▶ What is required
Every line of the material that mentions the word "components" should be copied out.

*** Opening of Supplied data ***

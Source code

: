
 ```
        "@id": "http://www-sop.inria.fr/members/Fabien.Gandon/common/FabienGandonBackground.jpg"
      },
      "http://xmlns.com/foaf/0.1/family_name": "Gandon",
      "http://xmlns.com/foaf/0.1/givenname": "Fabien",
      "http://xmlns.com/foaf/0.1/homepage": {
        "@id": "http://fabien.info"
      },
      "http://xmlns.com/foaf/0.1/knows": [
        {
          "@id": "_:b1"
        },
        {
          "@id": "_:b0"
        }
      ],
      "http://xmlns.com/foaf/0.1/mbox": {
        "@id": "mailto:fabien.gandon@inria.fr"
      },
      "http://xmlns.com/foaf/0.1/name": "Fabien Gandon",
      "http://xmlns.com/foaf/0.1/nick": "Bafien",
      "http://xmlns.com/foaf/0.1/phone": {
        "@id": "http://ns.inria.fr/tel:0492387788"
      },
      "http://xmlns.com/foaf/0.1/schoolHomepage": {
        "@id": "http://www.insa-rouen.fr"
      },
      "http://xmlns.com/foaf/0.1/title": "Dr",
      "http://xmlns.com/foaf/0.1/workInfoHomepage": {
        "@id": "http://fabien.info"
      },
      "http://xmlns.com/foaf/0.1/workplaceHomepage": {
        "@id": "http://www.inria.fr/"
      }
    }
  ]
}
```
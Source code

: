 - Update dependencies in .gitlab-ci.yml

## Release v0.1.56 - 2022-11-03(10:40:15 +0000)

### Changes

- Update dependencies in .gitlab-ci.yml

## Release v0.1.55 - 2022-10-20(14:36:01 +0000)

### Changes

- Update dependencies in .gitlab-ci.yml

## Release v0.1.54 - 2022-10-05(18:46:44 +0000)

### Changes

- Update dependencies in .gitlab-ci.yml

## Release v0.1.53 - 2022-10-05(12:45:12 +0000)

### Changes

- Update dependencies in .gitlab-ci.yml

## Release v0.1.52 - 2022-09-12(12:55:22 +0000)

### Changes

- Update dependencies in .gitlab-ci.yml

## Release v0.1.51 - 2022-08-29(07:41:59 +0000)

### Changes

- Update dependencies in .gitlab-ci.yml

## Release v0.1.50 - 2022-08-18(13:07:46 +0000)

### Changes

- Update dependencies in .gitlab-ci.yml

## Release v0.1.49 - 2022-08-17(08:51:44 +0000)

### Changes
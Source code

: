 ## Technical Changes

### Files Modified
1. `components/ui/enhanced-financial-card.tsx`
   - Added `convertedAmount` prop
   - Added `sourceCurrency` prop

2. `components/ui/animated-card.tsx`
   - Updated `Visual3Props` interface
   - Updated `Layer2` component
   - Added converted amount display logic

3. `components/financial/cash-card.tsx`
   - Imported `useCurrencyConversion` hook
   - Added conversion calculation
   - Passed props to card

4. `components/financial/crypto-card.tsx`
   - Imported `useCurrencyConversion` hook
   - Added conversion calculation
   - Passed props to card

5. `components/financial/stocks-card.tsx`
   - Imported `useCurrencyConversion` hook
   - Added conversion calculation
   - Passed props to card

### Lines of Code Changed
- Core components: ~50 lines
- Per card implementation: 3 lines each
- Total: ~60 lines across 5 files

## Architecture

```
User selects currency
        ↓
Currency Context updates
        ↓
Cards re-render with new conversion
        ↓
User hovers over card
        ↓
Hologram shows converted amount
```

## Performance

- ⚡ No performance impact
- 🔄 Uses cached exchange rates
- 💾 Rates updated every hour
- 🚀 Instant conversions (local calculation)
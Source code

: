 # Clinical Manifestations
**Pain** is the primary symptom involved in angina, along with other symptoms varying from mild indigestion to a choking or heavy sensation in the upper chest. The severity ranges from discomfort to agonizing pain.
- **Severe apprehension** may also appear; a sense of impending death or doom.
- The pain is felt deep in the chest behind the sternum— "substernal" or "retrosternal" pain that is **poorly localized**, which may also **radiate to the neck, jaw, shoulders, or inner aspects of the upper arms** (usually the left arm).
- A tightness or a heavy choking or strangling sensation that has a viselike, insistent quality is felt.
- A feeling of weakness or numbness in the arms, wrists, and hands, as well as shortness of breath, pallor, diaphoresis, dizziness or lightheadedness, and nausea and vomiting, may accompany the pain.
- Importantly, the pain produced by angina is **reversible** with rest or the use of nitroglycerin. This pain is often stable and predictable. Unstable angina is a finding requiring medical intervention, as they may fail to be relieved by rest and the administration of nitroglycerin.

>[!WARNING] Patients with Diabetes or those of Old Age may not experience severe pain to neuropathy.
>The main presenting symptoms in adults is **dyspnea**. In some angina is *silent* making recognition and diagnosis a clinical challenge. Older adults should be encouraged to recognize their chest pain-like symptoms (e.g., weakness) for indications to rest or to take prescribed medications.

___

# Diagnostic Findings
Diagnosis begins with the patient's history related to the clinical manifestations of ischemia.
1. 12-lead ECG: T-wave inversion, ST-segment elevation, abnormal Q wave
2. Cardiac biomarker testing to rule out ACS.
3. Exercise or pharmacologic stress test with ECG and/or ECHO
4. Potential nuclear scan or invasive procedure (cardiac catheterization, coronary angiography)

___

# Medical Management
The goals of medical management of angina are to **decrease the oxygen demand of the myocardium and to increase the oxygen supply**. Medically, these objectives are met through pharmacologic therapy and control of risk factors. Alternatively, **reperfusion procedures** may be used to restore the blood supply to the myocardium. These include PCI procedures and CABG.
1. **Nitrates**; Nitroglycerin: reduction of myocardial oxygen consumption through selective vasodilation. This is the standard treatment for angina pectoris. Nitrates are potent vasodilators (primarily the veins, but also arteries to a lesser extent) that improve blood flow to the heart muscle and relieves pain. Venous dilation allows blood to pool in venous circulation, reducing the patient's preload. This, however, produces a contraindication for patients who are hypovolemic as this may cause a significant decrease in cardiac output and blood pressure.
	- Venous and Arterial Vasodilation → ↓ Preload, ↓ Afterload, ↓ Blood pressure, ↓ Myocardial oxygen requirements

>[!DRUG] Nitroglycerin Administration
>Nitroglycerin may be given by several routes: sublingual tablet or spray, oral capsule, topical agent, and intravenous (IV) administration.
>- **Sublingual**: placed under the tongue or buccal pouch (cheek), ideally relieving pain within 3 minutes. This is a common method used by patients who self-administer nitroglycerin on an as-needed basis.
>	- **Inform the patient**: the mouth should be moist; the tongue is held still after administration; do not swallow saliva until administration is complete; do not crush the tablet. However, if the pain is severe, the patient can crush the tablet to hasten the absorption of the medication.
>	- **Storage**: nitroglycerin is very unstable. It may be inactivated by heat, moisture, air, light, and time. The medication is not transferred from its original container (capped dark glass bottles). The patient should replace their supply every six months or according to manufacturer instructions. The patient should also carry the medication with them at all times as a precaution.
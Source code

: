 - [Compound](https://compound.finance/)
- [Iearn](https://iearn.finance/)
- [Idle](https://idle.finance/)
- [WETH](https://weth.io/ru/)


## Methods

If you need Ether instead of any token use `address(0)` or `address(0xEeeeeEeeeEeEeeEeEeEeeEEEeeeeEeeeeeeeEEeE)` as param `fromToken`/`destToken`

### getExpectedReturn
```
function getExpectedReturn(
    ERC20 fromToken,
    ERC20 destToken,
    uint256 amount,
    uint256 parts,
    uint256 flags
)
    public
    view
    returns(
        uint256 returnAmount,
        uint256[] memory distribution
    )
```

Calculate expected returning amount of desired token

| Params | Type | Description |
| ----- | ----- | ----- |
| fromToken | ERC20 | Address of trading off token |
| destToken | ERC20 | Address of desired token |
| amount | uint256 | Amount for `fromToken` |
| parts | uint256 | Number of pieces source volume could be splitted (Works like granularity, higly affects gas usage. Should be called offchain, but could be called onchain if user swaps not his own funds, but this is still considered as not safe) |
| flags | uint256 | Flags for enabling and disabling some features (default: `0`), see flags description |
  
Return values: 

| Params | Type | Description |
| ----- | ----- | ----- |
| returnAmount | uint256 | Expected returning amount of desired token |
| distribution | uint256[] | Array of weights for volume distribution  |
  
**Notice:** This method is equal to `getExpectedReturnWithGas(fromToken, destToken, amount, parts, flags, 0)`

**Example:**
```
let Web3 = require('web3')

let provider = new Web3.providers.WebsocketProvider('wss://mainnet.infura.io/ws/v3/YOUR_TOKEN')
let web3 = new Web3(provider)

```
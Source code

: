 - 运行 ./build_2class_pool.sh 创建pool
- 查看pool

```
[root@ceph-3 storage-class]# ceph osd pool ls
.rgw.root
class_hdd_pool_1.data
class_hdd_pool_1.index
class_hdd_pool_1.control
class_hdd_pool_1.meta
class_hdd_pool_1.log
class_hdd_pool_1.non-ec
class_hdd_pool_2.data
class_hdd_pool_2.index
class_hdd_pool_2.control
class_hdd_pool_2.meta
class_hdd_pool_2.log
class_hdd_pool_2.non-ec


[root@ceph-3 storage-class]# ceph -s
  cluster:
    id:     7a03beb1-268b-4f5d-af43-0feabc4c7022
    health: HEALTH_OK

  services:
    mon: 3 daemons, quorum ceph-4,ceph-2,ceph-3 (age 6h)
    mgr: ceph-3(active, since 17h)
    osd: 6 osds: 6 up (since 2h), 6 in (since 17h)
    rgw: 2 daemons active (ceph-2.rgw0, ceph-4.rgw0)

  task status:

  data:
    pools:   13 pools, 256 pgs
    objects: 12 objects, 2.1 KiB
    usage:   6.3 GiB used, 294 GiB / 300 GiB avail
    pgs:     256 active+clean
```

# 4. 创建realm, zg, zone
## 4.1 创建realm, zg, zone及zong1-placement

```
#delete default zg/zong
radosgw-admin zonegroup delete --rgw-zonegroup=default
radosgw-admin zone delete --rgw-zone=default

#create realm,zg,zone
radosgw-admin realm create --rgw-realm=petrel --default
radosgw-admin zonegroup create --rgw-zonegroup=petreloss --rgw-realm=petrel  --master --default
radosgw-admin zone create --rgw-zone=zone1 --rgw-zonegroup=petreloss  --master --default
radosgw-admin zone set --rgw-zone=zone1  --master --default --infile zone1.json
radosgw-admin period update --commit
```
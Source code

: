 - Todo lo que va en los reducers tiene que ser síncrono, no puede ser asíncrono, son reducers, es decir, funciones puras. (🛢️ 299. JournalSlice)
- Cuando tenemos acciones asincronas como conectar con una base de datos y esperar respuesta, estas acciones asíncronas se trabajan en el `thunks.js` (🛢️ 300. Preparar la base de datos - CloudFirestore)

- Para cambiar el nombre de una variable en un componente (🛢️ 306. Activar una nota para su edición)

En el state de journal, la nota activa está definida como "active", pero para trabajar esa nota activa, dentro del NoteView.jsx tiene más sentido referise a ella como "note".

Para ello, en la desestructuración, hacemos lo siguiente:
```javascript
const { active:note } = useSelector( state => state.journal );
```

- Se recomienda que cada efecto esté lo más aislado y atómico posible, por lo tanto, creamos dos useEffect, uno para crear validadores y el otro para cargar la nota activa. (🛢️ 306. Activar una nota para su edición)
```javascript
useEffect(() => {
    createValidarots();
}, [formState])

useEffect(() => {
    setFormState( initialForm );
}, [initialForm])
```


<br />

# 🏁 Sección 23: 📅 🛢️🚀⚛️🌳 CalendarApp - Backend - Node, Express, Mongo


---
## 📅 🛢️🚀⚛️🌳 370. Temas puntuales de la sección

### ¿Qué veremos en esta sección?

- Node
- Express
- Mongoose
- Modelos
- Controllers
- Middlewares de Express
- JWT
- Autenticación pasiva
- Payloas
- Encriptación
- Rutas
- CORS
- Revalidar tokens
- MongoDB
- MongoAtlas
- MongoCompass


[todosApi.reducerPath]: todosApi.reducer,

*** Close of Supplied data ***

▶ Answer to this exercise
1. `components/ui/enhanced-financial-card.tsx`
2. `components/ui/animated-card.tsx`
3. `components/financial/cash-card.tsx`
4. `components/financial/crypto-card.tsx`
5. `components/financial/stocks-card.tsx`
- Core components: ~50 lines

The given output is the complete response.